■ Your objective
If you see a picture in the data below, omit it and copy the rest exactly.

■ Given records
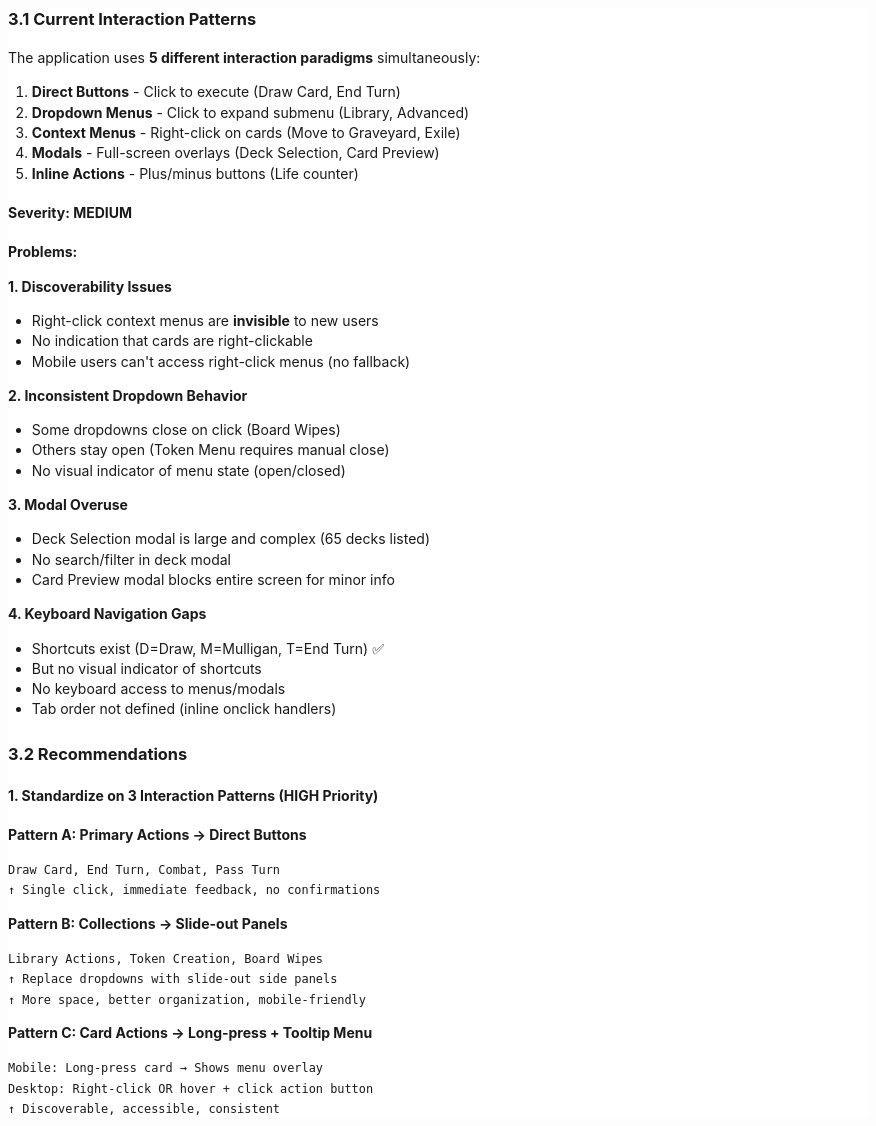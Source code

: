 ### 3.1 Current Interaction Patterns

The application uses **5 different interaction paradigms** simultaneously:

1. **Direct Buttons** - Click to execute (Draw Card, End Turn)
2. **Dropdown Menus** - Click to expand submenu (Library, Advanced)
3. **Context Menus** - Right-click on cards (Move to Graveyard, Exile)
4. **Modals** - Full-screen overlays (Deck Selection, Card Preview)
5. **Inline Actions** - Plus/minus buttons (Life counter)

#### Severity: MEDIUM

**Problems:**

**1. Discoverability Issues**
- Right-click context menus are **invisible** to new users
- No indication that cards are right-clickable
- Mobile users can't access right-click menus (no fallback)

**2. Inconsistent Dropdown Behavior**
- Some dropdowns close on click (Board Wipes)
- Others stay open (Token Menu requires manual close)
- No visual indicator of menu state (open/closed)

**3. Modal Overuse**
- Deck Selection modal is large and complex (65 decks listed)
- No search/filter in deck modal
- Card Preview modal blocks entire screen for minor info

**4. Keyboard Navigation Gaps**
- Shortcuts exist (D=Draw, M=Mulligan, T=End Turn) ✅
- But no visual indicator of shortcuts
- No keyboard access to menus/modals
- Tab order not defined (inline onclick handlers)

### 3.2 Recommendations

#### 1. Standardize on 3 Interaction Patterns (HIGH Priority)

**Pattern A: Primary Actions → Direct Buttons**
```
Draw Card, End Turn, Combat, Pass Turn
↑ Single click, immediate feedback, no confirmations
```

**Pattern B: Collections → Slide-out Panels**
```
Library Actions, Token Creation, Board Wipes
↑ Replace dropdowns with slide-out side panels
↑ More space, better organization, mobile-friendly
```

**Pattern C: Card Actions → Long-press + Tooltip Menu**
```
Mobile: Long-press card → Shows menu overlay
Desktop: Right-click OR hover + click action button
↑ Discoverable, accessible, consistent
```
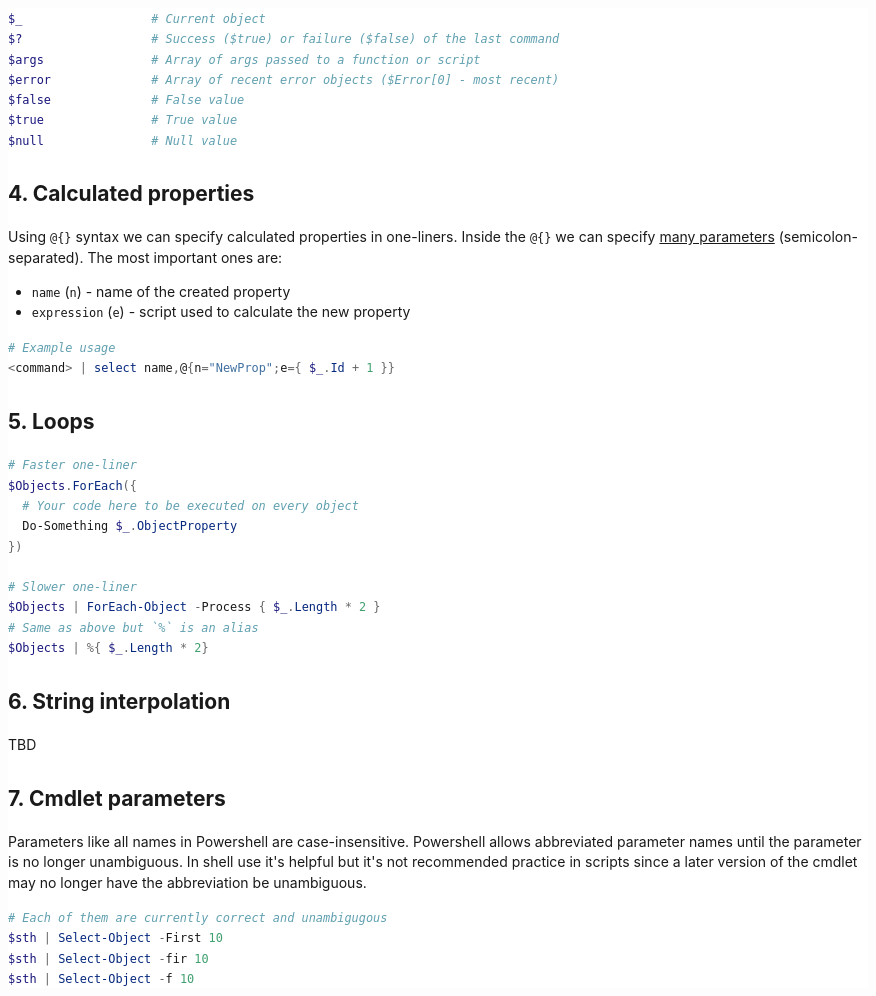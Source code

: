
 ```powershell
$_                  # Current object
$?                  # Success ($true) or failure ($false) of the last command
$args               # Array of args passed to a function or script
$error              # Array of recent error objects ($Error[0] - most recent)
$false              # False value
$true               # True value
$null               # Null value
```

## 4. Calculated properties
Using `@{}` syntax we can specify calculated properties in one-liners. Inside the `@{}` we can specify [many parameters](https://learn.microsoft.com/en-us/powershell/module/microsoft.powershell.core/about/about_calculated_properties?view=powershell-7.3#hashtable-key-definitions) (semicolon-separated). The most important ones are:

- `name` (`n`) - name of the created property
- `expression` (`e`) - script used to calculate the new property

```powershell
# Example usage
<command> | select name,@{n="NewProp";e={ $_.Id + 1 }}
```

## 5. Loops

```powershell
# Faster one-liner
$Objects.ForEach({
  # Your code here to be executed on every object
  Do-Something $_.ObjectProperty 
})

# Slower one-liner
$Objects | ForEach-Object -Process { $_.Length * 2 }
# Same as above but `%` is an alias
$Objects | %{ $_.Length * 2} 
```

## 6. String interpolation
TBD

## 7. Cmdlet parameters
Parameters like all names in Powershell are case-insensitive. Powershell allows abbreviated parameter names until the parameter is no longer unambiguous. In shell use it's helpful but it's not recommended practice in scripts since a later version of the cmdlet may no longer have the abbreviation be unambiguous.

```powershell
# Each of them are currently correct and unambigugous
$sth | Select-Object -First 10
$sth | Select-Object -fir 10 
$sth | Select-Object -f 10
```
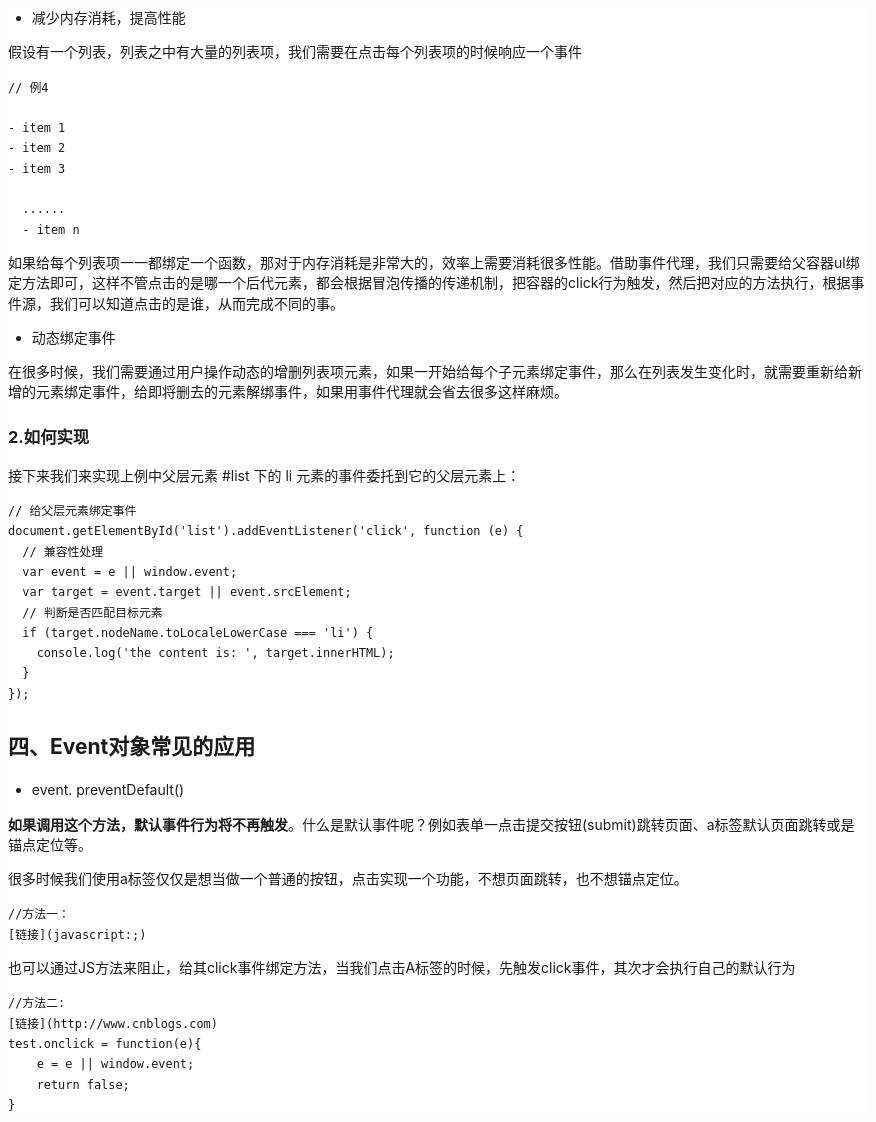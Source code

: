 - 减少内存消耗，提高性能

假设有一个列表，列表之中有大量的列表项，我们需要在点击每个列表项的时候响应一个事件

    // 例4
    
    - item 1
    - item 2
    - item 3
    
      ......
      - item n
    
    

如果给每个列表项一一都绑定一个函数，那对于内存消耗是非常大的，效率上需要消耗很多性能。借助事件代理，我们只需要给父容器ul绑定方法即可，这样不管点击的是哪一个后代元素，都会根据冒泡传播的传递机制，把容器的click行为触发，然后把对应的方法执行，根据事件源，我们可以知道点击的是谁，从而完成不同的事。

- 动态绑定事件

在很多时候，我们需要通过用户操作动态的增删列表项元素，如果一开始给每个子元素绑定事件，那么在列表发生变化时，就需要重新给新增的元素绑定事件，给即将删去的元素解绑事件，如果用事件代理就会省去很多这样麻烦。

### 2.如何实现

接下来我们来实现上例中父层元素 #list 下的 li 元素的事件委托到它的父层元素上：

    // 给父层元素绑定事件
    document.getElementById('list').addEventListener('click', function (e) {
      // 兼容性处理
      var event = e || window.event;
      var target = event.target || event.srcElement;
      // 判断是否匹配目标元素
      if (target.nodeName.toLocaleLowerCase === 'li') {
        console.log('the content is: ', target.innerHTML);
      }
    });
    

## 四、Event对象常见的应用

- event. preventDefault()

**如果调用这个方法，默认事件行为将不再触发**。什么是默认事件呢？例如表单一点击提交按钮(submit)跳转页面、a标签默认页面跳转或是锚点定位等。

很多时候我们使用a标签仅仅是想当做一个普通的按钮，点击实现一个功能，不想页面跳转，也不想锚点定位。

    //方法一：
    [链接](javascript:;)

也可以通过JS方法来阻止，给其click事件绑定方法，当我们点击A标签的时候，先触发click事件，其次才会执行自己的默认行为

    //方法二:
    [链接](http://www.cnblogs.com)
    test.onclick = function(e){
        e = e || window.event;
        return false;
    }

■ Result of this exercise
Source code

: ### 3.1 Current Interaction Patterns

The application uses **5 different interaction paradigms** simultaneously:

1. **Direct Buttons** - Click to execute (Draw Card, End Turn)
2. **Dropdown Menus** - Click to expand submenu (Library, Advanced)
3. **Context Menus** - Right-click on cards (Move to Graveyard, Exile)
4. **Modals** - Full-screen overlays (Deck Selection, Card Preview)
5. **Inline Actions** - Plus/minus buttons (Life counter)

#### Severity: MEDIUM

**Problems:**

**1. Discoverability Issues**
- Right-click context menus are **invisible** to new users
- No indication that cards are right-clickable
- Mobile users can't access right-click menus (no fallback)

**2. Inconsistent Dropdown Behavior**
- Some dropdowns close on click (Board Wipes)
- Others stay open (Token Menu requires manual close)
- No visual indicator of menu state (open/closed)

**3. Modal Overuse**
- Deck Selection modal is large and complex (65 decks listed)
- No search/filter in deck modal
- Card Preview modal blocks entire screen for minor info

**4. Keyboard Navigation Gaps**
- Shortcuts exist (D=Draw, M=Mulligan, T=End Turn) ✅
- But no visual indicator of shortcuts
- No keyboard access to menus/modals
- Tab order not defined (inline onclick handlers)

### 3.2 Recommendations

#### 1. Standardize on 3 Interaction Patterns (HIGH Priority)

**Pattern A: Primary Actions → Direct Buttons**
```
Draw Card, End Turn, Combat, Pass Turn
↑ Single click, immediate feedback, no confirmations
```

**Pattern B: Collections → Slide-out Panels**
```
Library Actions, Token Creation, Board Wipes
↑ Replace dropdowns with slide-out side panels
↑ More space, better organization, mobile-friendly
```

**Pattern C: Card Actions → Long-press + Tooltip Menu**
```
Mobile: Long-press card → Shows menu overlay
Desktop: Right-click OR hover + click action button
↑ Discoverable, accessible, consistent
```
Source code

:
 ```powershell
$_                  # Current object
$?                  # Success ($true) or failure ($false) of the last command
$args               # Array of args passed to a function or script
$error              # Array of recent error objects ($Error[0] - most recent)
$false              # False value
$true               # True value
$null               # Null value
```

## 4. Calculated properties
Using `@{}` syntax we can specify calculated properties in one-liners. Inside the `@{}` we can specify [many parameters](https://learn.microsoft.com/en-us/powershell/module/microsoft.powershell.core/about/about_calculated_properties?view=powershell-7.3#hashtable-key-definitions) (semicolon-separated). The most important ones are:

- `name` (`n`) - name of the created property
- `expression` (`e`) - script used to calculate the new property

```powershell
# Example usage
<command> | select name,@{n="NewProp";e={ $_.Id + 1 }}
```

## 5. Loops

```powershell
# Faster one-liner
$Objects.ForEach({
  # Your code here to be executed on every object
  Do-Something $_.ObjectProperty 
})

# Slower one-liner
$Objects | ForEach-Object -Process { $_.Length * 2 }
# Same as above but `%` is an alias
$Objects | %{ $_.Length * 2} 
```

## 6. String interpolation
TBD

## 7. Cmdlet parameters
Parameters like all names in Powershell are case-insensitive. Powershell allows abbreviated parameter names until the parameter is no longer unambiguous. In shell use it's helpful but it's not recommended practice in scripts since a later version of the cmdlet may no longer have the abbreviation be unambiguous.

```powershell
# Each of them are currently correct and unambigugous
$sth | Select-Object -First 10
$sth | Select-Object -fir 10 
$sth | Select-Object -f 10
```
Source code

: - 减少内存消耗，提高性能

假设有一个列表，列表之中有大量的列表项，我们需要在点击每个列表项的时候响应一个事件

    // 例4
    
    - item 1
    - item 2
    - item 3
    
      ......
      - item n
    
    

如果给每个列表项一一都绑定一个函数，那对于内存消耗是非常大的，效率上需要消耗很多性能。借助事件代理，我们只需要给父容器ul绑定方法即可，这样不管点击的是哪一个后代元素，都会根据冒泡传播的传递机制，把容器的click行为触发，然后把对应的方法执行，根据事件源，我们可以知道点击的是谁，从而完成不同的事。

- 动态绑定事件

在很多时候，我们需要通过用户操作动态的增删列表项元素，如果一开始给每个子元素绑定事件，那么在列表发生变化时，就需要重新给新增的元素绑定事件，给即将删去的元素解绑事件，如果用事件代理就会省去很多这样麻烦。

### 2.如何实现

接下来我们来实现上例中父层元素 #list 下的 li 元素的事件委托到它的父层元素上：

    // 给父层元素绑定事件
    document.getElementById('list').addEventListener('click', function (e) {
      // 兼容性处理
      var event = e || window.event;
      var target = event.target || event.srcElement;
      // 判断是否匹配目标元素
      if (target.nodeName.toLocaleLowerCase === 'li') {
        console.log('the content is: ', target.innerHTML);
      }
    });
    

## 四、Event对象常见的应用

- event. preventDefault()

**如果调用这个方法，默认事件行为将不再触发**。什么是默认事件呢？例如表单一点击提交按钮(submit)跳转页面、a标签默认页面跳转或是锚点定位等。

很多时候我们使用a标签仅仅是想当做一个普通的按钮，点击实现一个功能，不想页面跳转，也不想锚点定位。

    //方法一：
    [链接](javascript:;)

也可以通过JS方法来阻止，给其click事件绑定方法，当我们点击A标签的时候，先触发click事件，其次才会执行自己的默认行为

    //方法二:
    [链接](http://www.cnblogs.com)
    test.onclick = function(e){
        e = e || window.event;
        return false;
    }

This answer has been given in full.